Mr. Baker does not dwell on how power resides in those who have access to the information, although most of the researchers seem to think that their analyses will be used by laymen as much as by themselves. He presents two dissenting voices; one is a detective who utilizes the latest face recognition software for casinos. The expert has become an advocate for the privacy that citizens deserve; it might be uncomfortable for one to receive targeted ads that presumes too much about our behavior. The other is Baker himself, but only in the narrow scope of how numerification affects his own industry. He thinks there is a value in the role of editors in acting as a curator for news. Otherwise, that role will fall to the reader, who may be overwhelmed by the number of news items. More likely, that reader will defer to search engines (the very things supplanting editors).

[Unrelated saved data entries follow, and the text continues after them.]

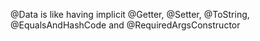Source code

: @Data is like having implicit @Getter, @Setter, @ToString, @EqualsAndHashCode and @RequiredArgsConstructor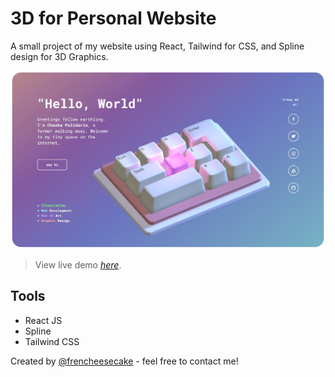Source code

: # 3D for Personal Website

A small project of my website using React, Tailwind for CSS, and Spline design for 3D Graphics.

![Example screenshot](./screenshot.png)
> View live demo [_here_](http://frencheesecake.github.io/personal-website/).

## Tools
- React JS
- Spline
- Tailwind CSS


Created by [@frencheesecake](https://github.com/frencheesecake) - feel free to contact me!
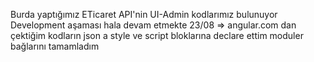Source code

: Burda yaptığımız ETicaret API'nin UI-Admin kodlarımız bulunuyor 
Development aşaması hala devam etmekte 
23/08 => angular.com dan çektiğim kodların json a style ve script bloklarına declare ettim moduler bağlarını tamamladım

Mr. Baker does not really push this issue, but search engines do not have to be value-neutral. They can very well reflect the political biases of their owners, or the function itself might be a value-add meant to drive up revenue streams (don’t forget, Google makes money by selling ads.) People tend to think of software as without bias and objective, due to its being based on algorithms, machine rules and mathematical models. I think one interesting aspect of numerification in that it in no way dismisses the need for judgment. This is especially important in selecting the mathematical rules to use, the filters and gates one applies to data, and the interpretation of results. A computer can crank out numbers, but humans decide what formulas to use.
A short while ago, I was discussing this very issue with a director of analytics at a marketing firm. We got to discussing cluster analysis; we both felt that while its result is perfect for what we want to do with our data, there is a surprising amount of ambiguity involved. In MatLab, one function used for finding groups of data points is k-means clustering. To use it, you have to specify how many clusters the function should slice the data. The process itself is straightforward: a number of positions are selected at random. The algorithm then proceeds to reposition these points so that it is equidistant from the group of points that will form the cluster. Everything about it works as advertised, expect for the part where the user needs to tell the program how many clusters there are. Not much help if you are looking for a computational method to find the clusters “objectively.” The director and I moved onto other topics, such as formulating the machine rules and vetting them.
Let’s leave aside the loss of dignity and individuality entailed in numerification; the subtle points not addressed in The Numerati are how models are built and how metrics are validated. This touches directly on the things that can go wrong with numerifying society. The most obvious example is bad data – either typos or out of date information – leading to misclassification. It’s not identify theft, but the result is the same: some agent attributes some notoriety to the wrong person. The victim gets stuck with a bill or worse, labeled a terrorist and detained by authorities. Another possible error is that the wrong metric is used, leading to even more inefficiencies than had numbers been ignored. Simply, are the measures used really the most relevant ones, and how likely are we to settle on the wrong formula?